++++ Information given

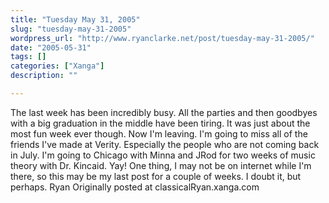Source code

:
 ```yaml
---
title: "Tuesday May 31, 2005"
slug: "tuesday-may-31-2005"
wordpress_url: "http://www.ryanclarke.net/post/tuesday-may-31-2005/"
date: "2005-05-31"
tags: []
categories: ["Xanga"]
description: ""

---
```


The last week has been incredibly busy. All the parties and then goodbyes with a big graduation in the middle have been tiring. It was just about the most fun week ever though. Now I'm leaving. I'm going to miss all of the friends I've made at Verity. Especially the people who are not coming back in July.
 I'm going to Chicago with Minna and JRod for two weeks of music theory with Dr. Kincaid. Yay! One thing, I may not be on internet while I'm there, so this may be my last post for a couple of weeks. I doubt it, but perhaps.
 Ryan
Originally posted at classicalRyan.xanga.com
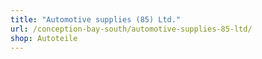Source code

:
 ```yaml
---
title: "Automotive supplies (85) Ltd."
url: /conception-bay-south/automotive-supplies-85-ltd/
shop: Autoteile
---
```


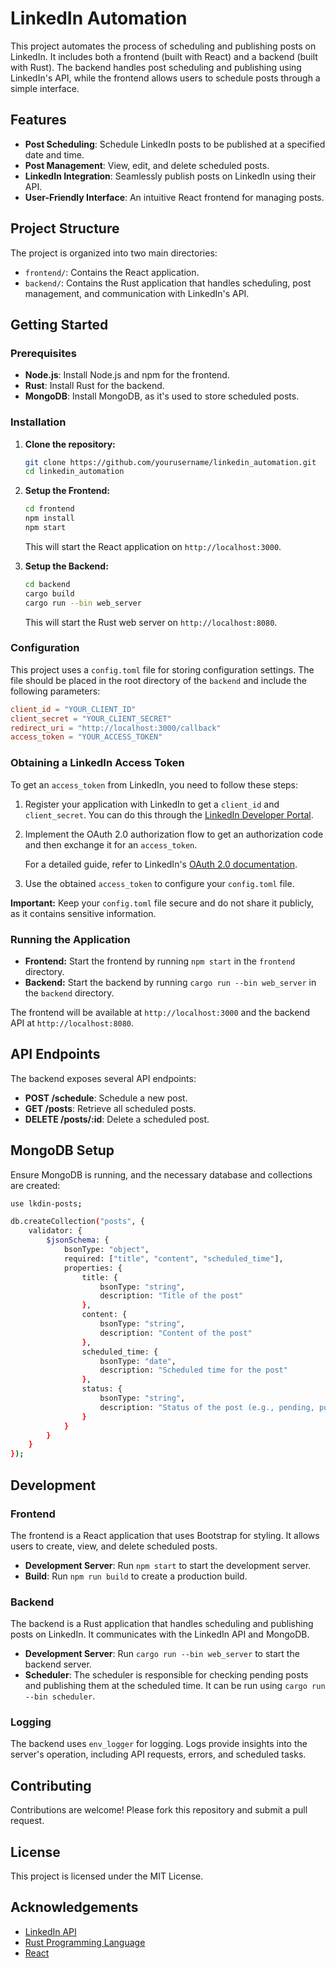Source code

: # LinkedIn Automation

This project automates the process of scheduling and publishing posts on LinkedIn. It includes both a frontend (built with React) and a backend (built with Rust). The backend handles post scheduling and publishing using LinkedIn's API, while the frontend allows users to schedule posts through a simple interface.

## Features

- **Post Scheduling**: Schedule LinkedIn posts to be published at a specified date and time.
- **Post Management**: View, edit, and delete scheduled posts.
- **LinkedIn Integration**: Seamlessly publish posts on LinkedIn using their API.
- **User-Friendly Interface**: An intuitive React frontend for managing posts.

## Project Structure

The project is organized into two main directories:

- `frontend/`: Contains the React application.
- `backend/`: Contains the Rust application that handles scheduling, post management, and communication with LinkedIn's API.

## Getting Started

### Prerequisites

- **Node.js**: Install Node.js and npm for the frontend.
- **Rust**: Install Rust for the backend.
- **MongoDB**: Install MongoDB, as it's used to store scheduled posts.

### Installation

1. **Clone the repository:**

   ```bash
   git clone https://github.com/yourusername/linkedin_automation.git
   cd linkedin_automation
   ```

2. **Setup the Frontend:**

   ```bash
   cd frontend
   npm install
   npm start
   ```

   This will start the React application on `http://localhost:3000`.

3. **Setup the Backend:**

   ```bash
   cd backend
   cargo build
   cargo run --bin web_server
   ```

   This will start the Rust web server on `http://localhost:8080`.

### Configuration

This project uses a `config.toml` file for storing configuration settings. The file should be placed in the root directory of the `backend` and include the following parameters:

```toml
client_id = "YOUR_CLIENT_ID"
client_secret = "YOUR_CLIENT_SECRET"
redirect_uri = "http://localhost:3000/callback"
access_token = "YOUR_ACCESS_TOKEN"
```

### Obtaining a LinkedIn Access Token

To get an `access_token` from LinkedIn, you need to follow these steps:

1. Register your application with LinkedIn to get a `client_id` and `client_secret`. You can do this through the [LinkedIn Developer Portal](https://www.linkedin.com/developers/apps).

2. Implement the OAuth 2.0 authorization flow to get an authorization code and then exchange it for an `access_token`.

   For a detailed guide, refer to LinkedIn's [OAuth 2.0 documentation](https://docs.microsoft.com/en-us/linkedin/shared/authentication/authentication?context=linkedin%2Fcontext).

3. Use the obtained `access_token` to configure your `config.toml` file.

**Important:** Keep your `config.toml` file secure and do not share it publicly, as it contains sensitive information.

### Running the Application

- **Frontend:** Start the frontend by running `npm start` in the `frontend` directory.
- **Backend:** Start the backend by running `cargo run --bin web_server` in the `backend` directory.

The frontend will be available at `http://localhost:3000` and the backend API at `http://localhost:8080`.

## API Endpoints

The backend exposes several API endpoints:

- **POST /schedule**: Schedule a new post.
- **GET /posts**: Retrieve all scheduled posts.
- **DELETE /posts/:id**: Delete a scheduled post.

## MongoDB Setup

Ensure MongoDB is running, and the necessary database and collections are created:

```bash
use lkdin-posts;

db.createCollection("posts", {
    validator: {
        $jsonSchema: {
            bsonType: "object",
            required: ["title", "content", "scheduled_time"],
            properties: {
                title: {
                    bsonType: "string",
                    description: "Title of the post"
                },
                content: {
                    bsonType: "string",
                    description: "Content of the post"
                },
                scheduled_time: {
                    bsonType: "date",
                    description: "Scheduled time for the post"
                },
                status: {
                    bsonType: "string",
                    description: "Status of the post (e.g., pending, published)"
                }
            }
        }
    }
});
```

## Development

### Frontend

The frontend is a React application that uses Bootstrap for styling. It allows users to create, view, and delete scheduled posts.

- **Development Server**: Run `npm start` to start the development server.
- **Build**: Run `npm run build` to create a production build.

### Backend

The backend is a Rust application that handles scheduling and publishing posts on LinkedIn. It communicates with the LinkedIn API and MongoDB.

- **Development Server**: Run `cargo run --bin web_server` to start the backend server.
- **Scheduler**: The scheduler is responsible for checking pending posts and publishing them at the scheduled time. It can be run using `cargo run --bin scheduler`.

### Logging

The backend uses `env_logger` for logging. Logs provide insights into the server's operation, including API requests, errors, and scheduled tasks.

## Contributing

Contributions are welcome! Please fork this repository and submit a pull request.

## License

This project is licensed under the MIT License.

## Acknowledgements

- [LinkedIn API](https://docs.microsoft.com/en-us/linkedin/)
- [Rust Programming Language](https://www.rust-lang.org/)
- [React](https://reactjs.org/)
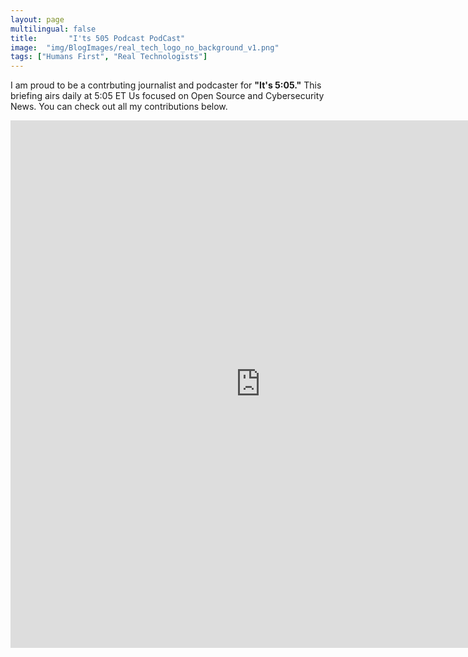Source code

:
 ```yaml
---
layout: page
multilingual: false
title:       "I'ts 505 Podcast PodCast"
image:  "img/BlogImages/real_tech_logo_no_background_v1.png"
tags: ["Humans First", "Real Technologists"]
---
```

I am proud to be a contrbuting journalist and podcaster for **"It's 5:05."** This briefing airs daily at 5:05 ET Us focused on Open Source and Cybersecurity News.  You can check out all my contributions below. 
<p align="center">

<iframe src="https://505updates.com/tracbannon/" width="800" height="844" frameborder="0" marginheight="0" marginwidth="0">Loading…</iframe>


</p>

++++++++

◆ Directions for this task
No pictures belong in the copy. Repeat the entries exactly.

◆ Result of the exercise
Source code

:
 ```yaml
---
title: "Tuesday May 31, 2005"
slug: "tuesday-may-31-2005"
wordpress_url: "http://www.ryanclarke.net/post/tuesday-may-31-2005/"
date: "2005-05-31"
tags: []
categories: ["Xanga"]
description: ""

---
```


The last week has been incredibly busy. All the parties and then goodbyes with a big graduation in the middle have been tiring. It was just about the most fun week ever though. Now I'm leaving. I'm going to miss all of the friends I've made at Verity. Especially the people who are not coming back in July.
 I'm going to Chicago with Minna and JRod for two weeks of music theory with Dr. Kincaid. Yay! One thing, I may not be on internet while I'm there, so this may be my last post for a couple of weeks. I doubt it, but perhaps.
 Ryan
Originally posted at classicalRyan.xanga.com
Source code

:
 ```yaml
---
title: "Automotive supplies (85) Ltd."
url: /conception-bay-south/automotive-supplies-85-ltd/
shop: Autoteile
---
```


Source code

: # LinkedIn Automation

This project automates the process of scheduling and publishing posts on LinkedIn. It includes both a frontend (built with React) and a backend (built with Rust). The backend handles post scheduling and publishing using LinkedIn's API, while the frontend allows users to schedule posts through a simple interface.

## Features

- **Post Scheduling**: Schedule LinkedIn posts to be published at a specified date and time.
- **Post Management**: View, edit, and delete scheduled posts.
- **LinkedIn Integration**: Seamlessly publish posts on LinkedIn using their API.
- **User-Friendly Interface**: An intuitive React frontend for managing posts.

## Project Structure

The project is organized into two main directories:

- `frontend/`: Contains the React application.
- `backend/`: Contains the Rust application that handles scheduling, post management, and communication with LinkedIn's API.

## Getting Started

### Prerequisites

- **Node.js**: Install Node.js and npm for the frontend.
- **Rust**: Install Rust for the backend.
- **MongoDB**: Install MongoDB, as it's used to store scheduled posts.

### Installation

1. **Clone the repository:**

   ```bash
   git clone https://github.com/yourusername/linkedin_automation.git
   cd linkedin_automation
   ```

2. **Setup the Frontend:**

   ```bash
   cd frontend
   npm install
   npm start
   ```

   This will start the React application on `http://localhost:3000`.

3. **Setup the Backend:**

   ```bash
   cd backend
   cargo build
   cargo run --bin web_server
   ```

   This will start the Rust web server on `http://localhost:8080`.

### Configuration

This project uses a `config.toml` file for storing configuration settings. The file should be placed in the root directory of the `backend` and include the following parameters:

```toml
client_id = "YOUR_CLIENT_ID"
client_secret = "YOUR_CLIENT_SECRET"
redirect_uri = "http://localhost:3000/callback"
access_token = "YOUR_ACCESS_TOKEN"
```

### Obtaining a LinkedIn Access Token

To get an `access_token` from LinkedIn, you need to follow these steps:

1. Register your application with LinkedIn to get a `client_id` and `client_secret`. You can do this through the [LinkedIn Developer Portal](https://www.linkedin.com/developers/apps).

2. Implement the OAuth 2.0 authorization flow to get an authorization code and then exchange it for an `access_token`.

   For a detailed guide, refer to LinkedIn's [OAuth 2.0 documentation](https://docs.microsoft.com/en-us/linkedin/shared/authentication/authentication?context=linkedin%2Fcontext).

3. Use the obtained `access_token` to configure your `config.toml` file.

**Important:** Keep your `config.toml` file secure and do not share it publicly, as it contains sensitive information.

### Running the Application

- **Frontend:** Start the frontend by running `npm start` in the `frontend` directory.
- **Backend:** Start the backend by running `cargo run --bin web_server` in the `backend` directory.

The frontend will be available at `http://localhost:3000` and the backend API at `http://localhost:8080`.

## API Endpoints

The backend exposes several API endpoints:

- **POST /schedule**: Schedule a new post.
- **GET /posts**: Retrieve all scheduled posts.
- **DELETE /posts/:id**: Delete a scheduled post.

## MongoDB Setup

Ensure MongoDB is running, and the necessary database and collections are created:

```bash
use lkdin-posts;

db.createCollection("posts", {
    validator: {
        $jsonSchema: {
            bsonType: "object",
            required: ["title", "content", "scheduled_time"],
            properties: {
                title: {
                    bsonType: "string",
                    description: "Title of the post"
                },
                content: {
                    bsonType: "string",
                    description: "Content of the post"
                },
                scheduled_time: {
                    bsonType: "date",
                    description: "Scheduled time for the post"
                },
                status: {
                    bsonType: "string",
                    description: "Status of the post (e.g., pending, published)"
                }
            }
        }
    }
});
```

## Development

### Frontend

The frontend is a React application that uses Bootstrap for styling. It allows users to create, view, and delete scheduled posts.

- **Development Server**: Run `npm start` to start the development server.
- **Build**: Run `npm run build` to create a production build.

### Backend

The backend is a Rust application that handles scheduling and publishing posts on LinkedIn. It communicates with the LinkedIn API and MongoDB.

- **Development Server**: Run `cargo run --bin web_server` to start the backend server.
- **Scheduler**: The scheduler is responsible for checking pending posts and publishing them at the scheduled time. It can be run using `cargo run --bin scheduler`.

### Logging

The backend uses `env_logger` for logging. Logs provide insights into the server's operation, including API requests, errors, and scheduled tasks.

## Contributing

Contributions are welcome! Please fork this repository and submit a pull request.

## License

This project is licensed under the MIT License.

## Acknowledgements

- [LinkedIn API](https://docs.microsoft.com/en-us/linkedin/)
- [Rust Programming Language](https://www.rust-lang.org/)
- [React](https://reactjs.org/)
Source code

:
 ```yaml
---
layout: page
multilingual: false
title:       "I'ts 505 Podcast PodCast"
image:  "img/BlogImages/real_tech_logo_no_background_v1.png"
tags: ["Humans First", "Real Technologists"]
---
```

I am proud to be a contrbuting journalist and podcaster for **"It's 5:05."** This briefing airs daily at 5:05 ET Us focused on Open Source and Cybersecurity News.  You can check out all my contributions below. 
<p align="center">

<iframe src="https://505updates.com/tracbannon/" width="800" height="844" frameborder="0" marginheight="0" marginwidth="0">Loading…</iframe>


</p>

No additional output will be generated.